The required output is every record, reproduced exactly.

==== Entries provided

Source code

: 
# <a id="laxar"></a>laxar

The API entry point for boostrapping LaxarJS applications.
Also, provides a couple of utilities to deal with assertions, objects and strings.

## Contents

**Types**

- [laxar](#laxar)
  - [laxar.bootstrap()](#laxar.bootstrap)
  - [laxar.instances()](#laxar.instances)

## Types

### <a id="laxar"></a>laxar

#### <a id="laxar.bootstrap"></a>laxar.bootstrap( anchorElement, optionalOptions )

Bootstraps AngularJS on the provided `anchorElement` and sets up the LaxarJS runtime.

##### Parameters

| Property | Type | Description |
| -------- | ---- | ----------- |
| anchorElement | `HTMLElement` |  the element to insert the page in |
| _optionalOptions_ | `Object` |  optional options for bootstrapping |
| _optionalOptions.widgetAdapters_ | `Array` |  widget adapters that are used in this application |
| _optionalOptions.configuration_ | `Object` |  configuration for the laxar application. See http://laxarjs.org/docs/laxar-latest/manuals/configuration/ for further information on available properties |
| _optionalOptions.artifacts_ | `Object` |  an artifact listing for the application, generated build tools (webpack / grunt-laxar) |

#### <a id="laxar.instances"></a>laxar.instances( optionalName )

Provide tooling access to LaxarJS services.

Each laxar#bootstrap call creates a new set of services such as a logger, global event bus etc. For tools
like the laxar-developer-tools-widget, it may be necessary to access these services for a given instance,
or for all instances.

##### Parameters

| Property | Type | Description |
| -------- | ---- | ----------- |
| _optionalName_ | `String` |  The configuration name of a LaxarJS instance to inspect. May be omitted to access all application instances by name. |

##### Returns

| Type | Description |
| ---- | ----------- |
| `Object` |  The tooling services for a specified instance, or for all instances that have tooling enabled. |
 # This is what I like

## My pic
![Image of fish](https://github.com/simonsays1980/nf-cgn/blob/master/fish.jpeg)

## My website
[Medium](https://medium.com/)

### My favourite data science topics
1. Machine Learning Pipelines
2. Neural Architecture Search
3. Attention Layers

========

▶ Task output:
Source code

: 
# <a id="laxar"></a>laxar

The API entry point for boostrapping LaxarJS applications.
Also, provides a couple of utilities to deal with assertions, objects and strings.

## Contents

**Types**

- [laxar](#laxar)
  - [laxar.bootstrap()](#laxar.bootstrap)
  - [laxar.instances()](#laxar.instances)

## Types

### <a id="laxar"></a>laxar

#### <a id="laxar.bootstrap"></a>laxar.bootstrap( anchorElement, optionalOptions )

Bootstraps AngularJS on the provided `anchorElement` and sets up the LaxarJS runtime.

##### Parameters

| Property | Type | Description |
| -------- | ---- | ----------- |
| anchorElement | `HTMLElement` |  the element to insert the page in |
| _optionalOptions_ | `Object` |  optional options for bootstrapping |
| _optionalOptions.widgetAdapters_ | `Array` |  widget adapters that are used in this application |
| _optionalOptions.configuration_ | `Object` |  configuration for the laxar application. See http://laxarjs.org/docs/laxar-latest/manuals/configuration/ for further information on available properties |
| _optionalOptions.artifacts_ | `Object` |  an artifact listing for the application, generated build tools (webpack / grunt-laxar) |

#### <a id="laxar.instances"></a>laxar.instances( optionalName )

Provide tooling access to LaxarJS services.

Each laxar#bootstrap call creates a new set of services such as a logger, global event bus etc. For tools
like the laxar-developer-tools-widget, it may be necessary to access these services for a given instance,
or for all instances.

##### Parameters

| Property | Type | Description |
| -------- | ---- | ----------- |
| _optionalName_ | `String` |  The configuration name of a LaxarJS instance to inspect. May be omitted to access all application instances by name. |

##### Returns

| Type | Description |
| ---- | ----------- |
| `Object` |  The tooling services for a specified instance, or for all instances that have tooling enabled. |
 # This is what I like

## My pic
![Image of fish](https://github.com/simonsays1980/nf-cgn/blob/master/fish.jpeg)

## My website
[Medium](https://medium.com/)

### My favourite data science topics
1. Machine Learning Pipelines
2. Neural Architecture Search
3. Attention Layers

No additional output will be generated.